- Filename extension: .mkv .mk3d .mka .mks
- Internet media type: video/matroska video/matroska-3d audio/matroska application/octet-stream
- Initial release: 6 December 2002; 23 years ago
- Latest release: 1.7.2 19 July 2026; 2 months ago
- Type of format: Container format
- Container for: Multimedia
- Extended from: MCF, EBML
- Standard: RFC 9559
- Open format?: Yes
- Free format?: Yes
- Website: matroska.org

= Matroska =

Multimedia container open file format

Matroska (styled Matroška) is a project to create a container format that can hold an unlimited number of video, audio, picture, or subtitle tracks in one file. The Matroska Multimedia Container is similar in concept to other containers like AVI, MP4, or Advanced Systems Format (ASF), but is an open standard.

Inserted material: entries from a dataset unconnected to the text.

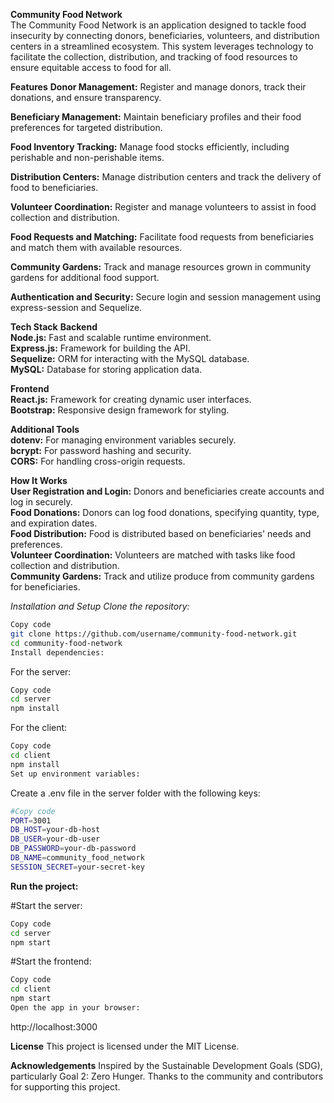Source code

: **Community Food Network**<br>
The Community Food Network is an application designed to tackle food insecurity by connecting donors, beneficiaries, volunteers, and distribution centers in a streamlined ecosystem. This system leverages technology to facilitate the collection, distribution, and tracking of food resources to ensure equitable access to food for all.

**Features**
**Donor Management:**
Register and manage donors, track their donations, and ensure transparency.

**Beneficiary Management:**
Maintain beneficiary profiles and their food preferences for targeted distribution.

**Food Inventory Tracking:**
Manage food stocks efficiently, including perishable and non-perishable items.

**Distribution Centers:**
Manage distribution centers and track the delivery of food to beneficiaries.

**Volunteer Coordination:**
Register and manage volunteers to assist in food collection and distribution.

**Food Requests and Matching:**
Facilitate food requests from beneficiaries and match them with available resources.

**Community Gardens:**
Track and manage resources grown in community gardens for additional food support.

**Authentication and Security:**
Secure login and session management using express-session and Sequelize.

**Tech Stack**
**Backend** <br>
**Node.js:** Fast and scalable runtime environment.<br>
**Express.js:** Framework for building the API.<br>
**Sequelize:** ORM for interacting with the MySQL database.<br>
**MySQL:** Database for storing application data.<br>

**Frontend**<br>
**React.js:** Framework for creating dynamic user interfaces.<br>
**Bootstrap:** Responsive design framework for styling.<br>

**Additional Tools**<br>
**dotenv:** For managing environment variables securely.<br>
**bcrypt:** For password hashing and security.<br>
**CORS:** For handling cross-origin requests.<br>

**How It Works**<br>
**User Registration and Login:**
Donors and beneficiaries create accounts and log in securely.<br>
**Food Donations:**
Donors can log food donations, specifying quantity, type, and expiration dates.<br>
**Food Distribution:**
Food is distributed based on beneficiaries' needs and preferences.<br>
**Volunteer Coordination:**
Volunteers are matched with tasks like food collection and distribution.<br>
**Community Gardens:**
Track and utilize produce from community gardens for beneficiaries.<br>

*Installation and Setup*
*Clone the repository:*

```bash
Copy code
git clone https://github.com/username/community-food-network.git
cd community-food-network
Install dependencies:
```
For the server:
```bash
Copy code
cd server
npm install
```
For the client:
```bash
Copy code
cd client
npm install
Set up environment variables:
```
Create a .env file in the server folder with the following keys:
```bash
#Copy code
PORT=3001
DB_HOST=your-db-host
DB_USER=your-db-user
DB_PASSWORD=your-db-password
DB_NAME=community_food_network
SESSION_SECRET=your-secret-key
```
**Run the project:**

#Start the server:
```bash
Copy code
cd server
npm start
```
#Start the frontend:
```bash
Copy code
cd client
npm start
Open the app in your browser:
```

http://localhost:3000

**License**
This project is licensed under the MIT License.

**Acknowledgements**
Inspired by the Sustainable Development Goals (SDG), particularly Goal 2: Zero Hunger.
Thanks to the community and contributors for supporting this project.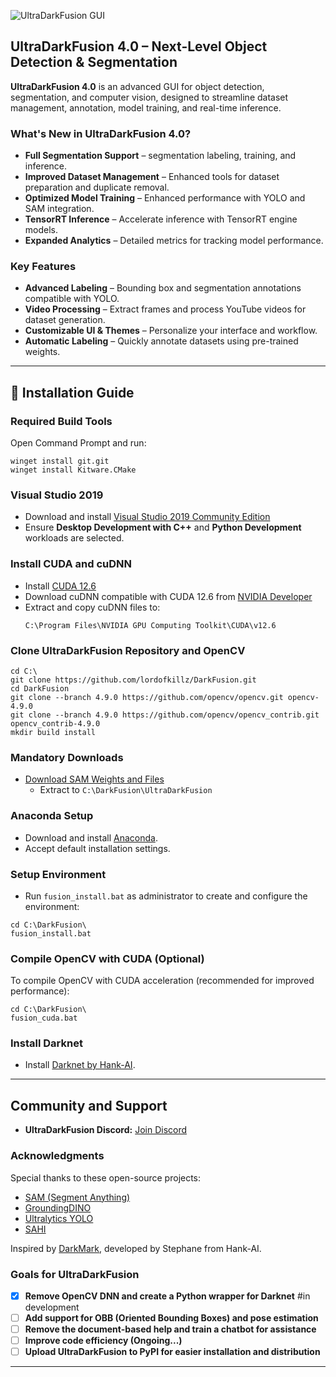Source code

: ![UltraDarkFusion GUI](darkfusion2.gif)

## UltraDarkFusion 4.0 – Next-Level Object Detection & Segmentation

**UltraDarkFusion 4.0** is an advanced GUI for object detection, segmentation, and computer vision, designed to streamline dataset management, annotation, model training, and real-time inference.

### What's New in UltraDarkFusion 4.0?
- **Full Segmentation Support** – segmentation labeling, training, and inference.
- **Improved Dataset Management** – Enhanced tools for dataset preparation and duplicate removal.
- **Optimized Model Training** – Enhanced performance with YOLO and SAM integration.
- **TensorRT Inference** – Accelerate inference with TensorRT engine models.
- **Expanded Analytics** – Detailed metrics for tracking model performance.

### Key Features
- **Advanced Labeling** – Bounding box and segmentation annotations compatible with YOLO.
- **Video Processing** – Extract frames and process YouTube videos for dataset generation.
- **Customizable UI & Themes** – Personalize your interface and workflow.
- **Automatic Labeling** – Quickly annotate datasets using pre-trained weights.

---

## 🚀 Installation Guide

### Required Build Tools
Open Command Prompt and run:
```batch
winget install git.git
winget install Kitware.CMake
```

### Visual Studio 2019
- Download and install [Visual Studio 2019 Community Edition](https://my.visualstudio.com/Downloads?q=visual%20studio%202019)
- Ensure **Desktop Development with C++** and **Python Development** workloads are selected.

### Install CUDA and cuDNN
- Install [CUDA 12.6](https://developer.nvidia.com/cuda-toolkit-archive)
- Download cuDNN compatible with CUDA 12.6 from [NVIDIA Developer](https://developer.nvidia.com/cudnn)
- Extract and copy cuDNN files to:
  ```
  C:\Program Files\NVIDIA GPU Computing Toolkit\CUDA\v12.6
  ```

### Clone UltraDarkFusion Repository and OpenCV
```batch
cd C:\
git clone https://github.com/lordofkillz/DarkFusion.git
cd DarkFusion
git clone --branch 4.9.0 https://github.com/opencv/opencv.git opencv-4.9.0
git clone --branch 4.9.0 https://github.com/opencv/opencv_contrib.git opencv_contrib-4.9.0
mkdir build install
```

### Mandatory Downloads
- [Download SAM Weights and Files](https://drive.google.com/uc?export=download&id=1Tux3ncgLcCagQ0N3cC25XP4O_UwsjXbP)
  - Extract to `C:\DarkFusion\UltraDarkFusion`


### Anaconda Setup
- Download and install [Anaconda](https://www.anaconda.com/products/distribution).
- Accept default installation settings.

### Setup Environment
- Run `fusion_install.bat` as administrator to create and configure the environment:
```batch
cd C:\DarkFusion\
fusion_install.bat
```
### Compile OpenCV with CUDA (Optional)

To compile OpenCV with CUDA acceleration (recommended for improved performance):

```batch
cd C:\DarkFusion\
fusion_cuda.bat
```

### Install Darknet

- Install [Darknet by Hank-AI](https://github.com/hank-ai/darknet).

---

## Community and Support
- **UltraDarkFusion Discord:** [Join Discord](https://discord.gg/fZTz8E44)

### Acknowledgments
Special thanks to these open-source projects:
- [SAM (Segment Anything)](https://github.com/facebookresearch/segment-anything)
- [GroundingDINO](https://github.com/IDEA-Research/GroundingDINO)
- [Ultralytics YOLO](https://github.com/ultralytics/ultralytics)
- [SAHI](https://github.com/obss/sahi)

Inspired by [DarkMark](https://github.com/stephanecharette/DarkMark), developed by Stephane from Hank-AI.

### **Goals for UltraDarkFusion**  
- [x] **Remove OpenCV DNN and create a Python wrapper for Darknet** #in development 
- [ ] **Add support for OBB (Oriented Bounding Boxes) and pose estimation**  
- [ ] **Remove the document-based help and train a chatbot for assistance**  
- [ ] **Improve code efficiency (Ongoing...)**  
- [ ] **Upload UltraDarkFusion to PyPI for easier installation and distribution**  

----




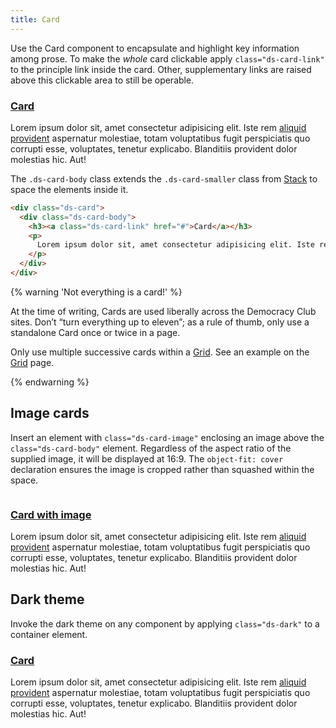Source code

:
 ```yaml
---
title: Card
---
```


Use the Card component to encapsulate and highlight key information among prose. To make the _whole_ card clickable apply `class="ds-card-link"` to the principle link inside the card. Other, supplementary links are raised above this clickable area to still be operable.

<div class="ds-scope">
  <div class="ds-card">
    <div class="ds-card-body">
      <h3><a class="ds-card-link" href="#">Card</a></h3>
      <p>Lorem ipsum dolor sit, amet consectetur adipisicing elit. Iste rem <a href="#other-link">aliquid provident</a> aspernatur molestiae, totam voluptatibus fugit perspiciatis quo corrupti esse, voluptates, tenetur explicabo. Blanditiis provident dolor molestias hic. Aut!</p>
    </div>
  </div>
</div>

The `.ds-card-body` class extends the `.ds-card-smaller` class from [Stack]({{site.basedir}}/components/stack) to space the elements inside it.

```html
<div class="ds-card">
  <div class="ds-card-body">
    <h3><a class="ds-card-link" href="#">Card</a></h3>
    <p>
      Lorem ipsum dolor sit, amet consectetur adipisicing elit. Iste rem <a href="#other-link">aliquid provident</a> aspernatur molestiae, totam voluptatibus fugit perspiciatis quo corrupti esse, voluptates, tenetur explicabo. Blanditiis provident dolor molestias hic. Aut!
    </p>
  </div>
</div>
```

{% warning 'Not everything is a card!' %}

At the time of writing, Cards are used liberally across the Democracy Club sites. Don’t “turn everything up to eleven”; as a rule of thumb, only use a standalone Card once or twice in a page.

Only use multiple successive cards within a [Grid]({{site.basedir}}/components/grid). See an example on the [Grid]({{site.basedir}}/components/grid) page.

{% endwarning %}

## Image cards

Insert an element with `class="ds-card-image"` enclosing an image above the `class="ds-card-body"` element. Regardless of the aspect ratio of the supplied image, it will be displayed at 16:9. The `object-fit: cover` declaration ensures the image is cropped rather than squashed within the space.

<div class="ds-scope">
  <div class="ds-card">
    <div class="ds-card-image">
      <img src="{{site.basedir}}/images/card_example.jpg" alt="">
    </div>
    <div class="ds-card-body">
      <h3><a class="ds-card-link" href="#">Card with image</a></h3>
      <p>
        Lorem ipsum dolor sit, amet consectetur adipisicing elit. Iste rem <a href="#other-link">aliquid provident</a> aspernatur molestiae, totam voluptatibus fugit perspiciatis quo corrupti esse, voluptates, tenetur explicabo. Blanditiis provident dolor molestias hic. Aut!
      </p>
    </div>
  </div>
</div>

## Dark theme

Invoke the dark theme on any component by applying `class="ds-dark"` to a container element.

<div class="ds-scope">
  <div class="ds-dark ds-padded">
    <div class="ds-card">
      <div class="ds-card-body">
        <h3><a class="ds-card-link" href="#">Card</a></h3>
        <p>Lorem ipsum dolor sit, amet consectetur adipisicing elit. Iste rem <a href="#other-link">aliquid provident</a> aspernatur molestiae, totam voluptatibus fugit perspiciatis quo corrupti esse, voluptates, tenetur explicabo. Blanditiis provident dolor molestias hic. Aut!</p>
      </div>
    </div>
  </div>
</div>
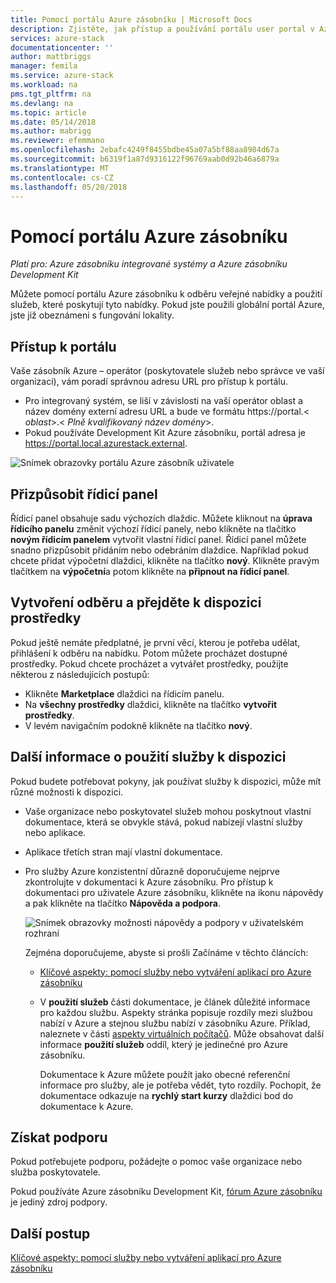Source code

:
 ```yaml
---
title: Pomocí portálu Azure zásobníku | Microsoft Docs
description: Zjistěte, jak přístup a používání portálu user portal v Azure zásobníku.
services: azure-stack
documentationcenter: ''
author: mattbriggs
manager: femila
ms.service: azure-stack
ms.workload: na
pms.tgt_pltfrm: na
ms.devlang: na
ms.topic: article
ms.date: 05/14/2018
ms.author: mabrigg
ms.reviewer: efemmano
ms.openlocfilehash: 2ebafc4249f8455bdbe45a07a5bf88aa8984d67a
ms.sourcegitcommit: b6319f1a87d9316122f96769aab0d92b46a6879a
ms.translationtype: MT
ms.contentlocale: cs-CZ
ms.lasthandoff: 05/20/2018
---
```

# <a name="using-the-azure-stack-portal"></a>Pomocí portálu Azure zásobníku

*Platí pro: Azure zásobníku integrované systémy a Azure zásobníku Development Kit*

Můžete pomocí portálu Azure zásobníku k odběru veřejné nabídky a použití služeb, které poskytují tyto nabídky. Pokud jste použili globální portál Azure, jste již obeznámeni s fungování lokality.

## <a name="access-the-portal"></a>Přístup k portálu

Vaše zásobník Azure – operátor (poskytovatele služeb nebo správce ve vaší organizaci), vám poradí správnou adresu URL pro přístup k portálu.

- Pro integrovaný systém, se liší v závislosti na vaší operátor oblast a název domény externí adresu URL a bude ve formátu https://portal.&lt; *oblast*&gt;.&lt; *Plně kvalifikovaný název domény*&gt;.
- Pokud používáte Development Kit Azure zásobníku, portál adresa je https://portal.local.azurestack.external.

![Snímek obrazovky portálu Azure zásobník uživatele](media/azure-stack-use-portal/UserPortal.png)

## <a name="customize-the-dashboard"></a>Přizpůsobit řídicí panel

Řídicí panel obsahuje sadu výchozích dlaždic. Můžete kliknout na **úprava řídicího panelu** změnit výchozí řídicí panely, nebo klikněte na tlačítko **novým řídicím panelem** vytvořit vlastní řídicí panel. Řídicí panel můžete snadno přizpůsobit přidáním nebo odebráním dlaždice. Například pokud chcete přidat výpočetní dlaždici, klikněte na tlačítko **nový**. Klikněte pravým tlačítkem na **výpočetní**a potom klikněte na **připnout na řídicí panel**.

## <a name="create-subscription-and-browse-available-resources"></a>Vytvoření odběru a přejděte k dispozici prostředky
 
Pokud ještě nemáte předplatné, je první věcí, kterou je potřeba udělat, přihlášení k odběru na nabídku. Potom můžete procházet dostupné prostředky. Pokud chcete procházet a vytvářet prostředky, použijte některou z následujících postupů:

- Klikněte **Marketplace** dlaždici na řídicím panelu.
- Na **všechny prostředky** dlaždici, klikněte na tlačítko **vytvořit prostředky**.
- V levém navigačním podokně klikněte na tlačítko **nový**.

## <a name="learn-how-to-use-available-services"></a>Další informace o použití služby k dispozici

Pokud budete potřebovat pokyny, jak používat služby k dispozici, může mít různé možnosti k dispozici.

- Vaše organizace nebo poskytovatel služeb mohou poskytnout vlastní dokumentace, která se obvykle stává, pokud nabízejí vlastní služby nebo aplikace.
- Aplikace třetích stran mají vlastní dokumentace.
- Pro služby Azure konzistentní důrazně doporučujeme nejprve zkontrolujte v dokumentaci k Azure zásobníku. Pro přístup k dokumentaci pro uživatele Azure zásobníku, klikněte na ikonu nápovědy a pak klikněte na tlačítko **Nápověda a podpora**.
 
    ![Snímek obrazovky možnosti nápovědy a podpory v uživatelském rozhraní](media/azure-stack-use-portal/HelpAndSupport.png)

    Zejména doporučujeme, abyste si prošli Začínáme v těchto článcích:

    - [Klíčové aspekty: pomocí služby nebo vytváření aplikací pro Azure zásobníku](azure-stack-considerations.md)
    - V **použití služeb** části dokumentace, je článek důležité informace pro každou službu. Aspekty stránka popisuje rozdíly mezi službou nabízí v Azure a stejnou službu nabízí v zásobníku Azure. Příklad, naleznete v části [aspekty virtuálních počítačů](azure-stack-vm-considerations.md). Může obsahovat další informace **použití služeb** oddíl, který je jedinečné pro Azure zásobníku.
     
      Dokumentace k Azure můžete použít jako obecné referenční informace pro služby, ale je potřeba vědět, tyto rozdíly. Pochopit, že dokumentace odkazuje na **rychlý start kurzy** dlaždici bod do dokumentace k Azure.

## <a name="get-support"></a>Získat podporu

Pokud potřebujete podporu, požádejte o pomoc vaše organizace nebo služba poskytovatele.

Pokud používáte Azure zásobníku Development Kit, [fórum Azure zásobníku](https://social.msdn.microsoft.com/Forums/azure/home?forum=azurestack) je jediný zdroj podpory.

## <a name="next-steps"></a>Další postup

[Klíčové aspekty: pomocí služby nebo vytváření aplikací pro Azure zásobníku](azure-stack-considerations.md)
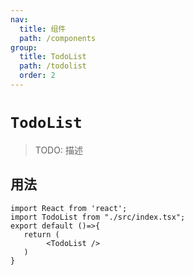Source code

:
 ```yaml
---
nav:
  title: 组件
  path: /components
group:
  title: TodoList
  path: /todolist
  order: 2
---
```


# `TodoList`

> TODO: 描述
## 用法

```tsx
import React from 'react';
import TodoList from "./src/index.tsx";
export default ()=>{
   return (
        <TodoList />
   ) 
}
```

<API src="./src/index.tsx"></API>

Matroska file extensions are .mkv for video (which may include audio, subtitles and chapters), .mk3d for stereoscopic video, .mka for audio-only files (which may include subtitles), and .mks for subtitles only.

== History ==

The project was announced on 6 December 2002 as a fork of the Multimedia Container Format (MCF), after disagreements between MCF lead developer Lasse Kärkkäinen and soon-to-be Matroska founder Steve Lhomme about the use of the Extensible Binary Meta Language (EBML) instead of a binary format. This coincided with a 6-month coding break by the MCF's lead developer for his military service, during which most of the community quickly migrated to the new project.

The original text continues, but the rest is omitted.